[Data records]
============================================================
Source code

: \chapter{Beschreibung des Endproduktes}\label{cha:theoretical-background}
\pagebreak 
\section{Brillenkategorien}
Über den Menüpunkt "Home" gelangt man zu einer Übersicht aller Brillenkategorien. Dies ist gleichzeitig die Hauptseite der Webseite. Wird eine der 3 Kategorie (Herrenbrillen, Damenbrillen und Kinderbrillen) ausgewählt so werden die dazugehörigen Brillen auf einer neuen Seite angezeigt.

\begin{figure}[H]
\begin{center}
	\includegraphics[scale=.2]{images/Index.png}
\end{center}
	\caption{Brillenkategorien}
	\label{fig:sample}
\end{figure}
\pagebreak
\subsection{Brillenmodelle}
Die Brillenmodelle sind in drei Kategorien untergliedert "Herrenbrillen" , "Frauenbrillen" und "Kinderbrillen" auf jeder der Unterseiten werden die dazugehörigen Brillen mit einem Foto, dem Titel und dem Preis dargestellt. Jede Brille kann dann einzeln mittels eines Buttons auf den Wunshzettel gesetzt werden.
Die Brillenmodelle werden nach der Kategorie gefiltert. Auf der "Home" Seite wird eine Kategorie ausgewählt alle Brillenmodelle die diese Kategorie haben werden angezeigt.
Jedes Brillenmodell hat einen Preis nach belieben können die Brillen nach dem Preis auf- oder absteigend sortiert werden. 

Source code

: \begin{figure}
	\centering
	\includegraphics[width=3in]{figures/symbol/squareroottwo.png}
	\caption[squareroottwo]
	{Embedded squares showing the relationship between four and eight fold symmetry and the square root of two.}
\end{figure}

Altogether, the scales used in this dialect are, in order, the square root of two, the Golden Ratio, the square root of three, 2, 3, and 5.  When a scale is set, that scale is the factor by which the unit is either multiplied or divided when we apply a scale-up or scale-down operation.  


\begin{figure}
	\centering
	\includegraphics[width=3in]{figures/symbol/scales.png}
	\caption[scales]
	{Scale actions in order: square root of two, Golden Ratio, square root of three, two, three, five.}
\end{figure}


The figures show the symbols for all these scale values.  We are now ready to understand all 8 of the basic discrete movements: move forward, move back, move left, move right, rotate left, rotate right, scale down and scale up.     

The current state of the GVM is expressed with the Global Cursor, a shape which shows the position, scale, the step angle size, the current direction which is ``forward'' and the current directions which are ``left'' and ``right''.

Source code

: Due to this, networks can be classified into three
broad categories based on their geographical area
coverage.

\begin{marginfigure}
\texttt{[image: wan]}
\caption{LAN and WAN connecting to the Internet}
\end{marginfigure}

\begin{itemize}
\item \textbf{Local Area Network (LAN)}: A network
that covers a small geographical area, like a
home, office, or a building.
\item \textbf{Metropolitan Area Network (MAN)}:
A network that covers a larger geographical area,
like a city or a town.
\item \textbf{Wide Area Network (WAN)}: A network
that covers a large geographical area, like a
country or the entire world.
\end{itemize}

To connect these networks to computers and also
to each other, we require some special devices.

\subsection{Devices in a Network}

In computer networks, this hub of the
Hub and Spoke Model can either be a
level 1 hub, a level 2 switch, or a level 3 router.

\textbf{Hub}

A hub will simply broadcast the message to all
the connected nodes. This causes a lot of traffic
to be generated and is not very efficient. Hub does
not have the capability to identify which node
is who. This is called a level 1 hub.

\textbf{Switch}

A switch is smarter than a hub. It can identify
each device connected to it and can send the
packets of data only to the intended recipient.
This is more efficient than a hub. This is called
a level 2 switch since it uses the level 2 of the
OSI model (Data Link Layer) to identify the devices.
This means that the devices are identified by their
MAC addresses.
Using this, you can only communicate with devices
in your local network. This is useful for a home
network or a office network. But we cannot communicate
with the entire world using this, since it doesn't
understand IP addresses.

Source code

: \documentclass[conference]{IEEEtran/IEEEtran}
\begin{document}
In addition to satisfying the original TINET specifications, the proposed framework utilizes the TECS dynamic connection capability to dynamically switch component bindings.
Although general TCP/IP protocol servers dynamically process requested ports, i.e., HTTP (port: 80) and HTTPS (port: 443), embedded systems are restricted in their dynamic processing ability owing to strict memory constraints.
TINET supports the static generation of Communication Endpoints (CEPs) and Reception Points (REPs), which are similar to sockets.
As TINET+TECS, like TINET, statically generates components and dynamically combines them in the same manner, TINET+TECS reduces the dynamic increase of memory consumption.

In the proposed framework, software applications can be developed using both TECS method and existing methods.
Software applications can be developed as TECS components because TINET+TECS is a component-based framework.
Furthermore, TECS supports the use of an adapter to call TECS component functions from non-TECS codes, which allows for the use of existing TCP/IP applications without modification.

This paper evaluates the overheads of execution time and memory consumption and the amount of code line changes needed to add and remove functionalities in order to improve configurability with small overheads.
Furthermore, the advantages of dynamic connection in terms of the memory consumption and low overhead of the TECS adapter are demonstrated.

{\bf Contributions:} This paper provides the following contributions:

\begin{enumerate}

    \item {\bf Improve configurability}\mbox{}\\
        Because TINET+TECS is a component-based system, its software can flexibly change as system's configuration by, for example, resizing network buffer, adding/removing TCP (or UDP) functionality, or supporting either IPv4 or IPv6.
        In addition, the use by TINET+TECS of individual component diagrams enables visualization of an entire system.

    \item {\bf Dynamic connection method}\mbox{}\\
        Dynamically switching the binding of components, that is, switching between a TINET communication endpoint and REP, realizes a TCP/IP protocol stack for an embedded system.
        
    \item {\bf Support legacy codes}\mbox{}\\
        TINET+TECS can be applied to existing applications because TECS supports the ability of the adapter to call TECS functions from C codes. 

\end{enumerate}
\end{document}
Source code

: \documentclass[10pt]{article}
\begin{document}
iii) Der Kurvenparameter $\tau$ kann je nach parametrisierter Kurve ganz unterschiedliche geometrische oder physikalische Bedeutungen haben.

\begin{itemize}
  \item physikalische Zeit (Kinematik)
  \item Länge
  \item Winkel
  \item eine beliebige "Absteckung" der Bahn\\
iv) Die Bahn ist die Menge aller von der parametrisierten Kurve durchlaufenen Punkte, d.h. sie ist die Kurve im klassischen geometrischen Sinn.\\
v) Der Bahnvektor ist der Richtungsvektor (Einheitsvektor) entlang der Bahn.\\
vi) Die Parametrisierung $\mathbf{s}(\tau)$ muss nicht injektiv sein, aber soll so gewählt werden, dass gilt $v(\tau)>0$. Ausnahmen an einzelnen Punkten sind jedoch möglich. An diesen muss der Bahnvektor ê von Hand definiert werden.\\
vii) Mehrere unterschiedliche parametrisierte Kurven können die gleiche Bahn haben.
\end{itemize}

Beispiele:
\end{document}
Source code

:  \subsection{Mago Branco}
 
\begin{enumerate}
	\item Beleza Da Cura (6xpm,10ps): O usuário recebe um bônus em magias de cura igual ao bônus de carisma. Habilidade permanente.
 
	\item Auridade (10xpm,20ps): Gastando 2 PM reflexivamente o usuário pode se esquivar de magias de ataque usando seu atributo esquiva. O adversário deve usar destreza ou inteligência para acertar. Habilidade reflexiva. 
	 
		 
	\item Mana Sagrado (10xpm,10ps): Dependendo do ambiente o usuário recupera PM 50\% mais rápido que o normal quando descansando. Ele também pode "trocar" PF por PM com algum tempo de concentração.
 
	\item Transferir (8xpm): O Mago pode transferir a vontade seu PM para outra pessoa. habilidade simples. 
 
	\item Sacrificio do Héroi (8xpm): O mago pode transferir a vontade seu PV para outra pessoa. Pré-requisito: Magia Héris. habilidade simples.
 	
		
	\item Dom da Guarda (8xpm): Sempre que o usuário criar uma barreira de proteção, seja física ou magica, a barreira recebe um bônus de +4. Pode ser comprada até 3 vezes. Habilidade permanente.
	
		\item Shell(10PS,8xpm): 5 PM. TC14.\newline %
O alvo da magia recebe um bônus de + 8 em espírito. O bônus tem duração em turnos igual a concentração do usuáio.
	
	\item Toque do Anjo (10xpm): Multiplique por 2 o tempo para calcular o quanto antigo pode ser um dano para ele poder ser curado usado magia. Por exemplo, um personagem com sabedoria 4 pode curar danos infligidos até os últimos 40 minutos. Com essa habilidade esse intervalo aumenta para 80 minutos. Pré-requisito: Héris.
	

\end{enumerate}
============================================================
Find the number of lines in the data above that contain "figures". Please give that number alone.

3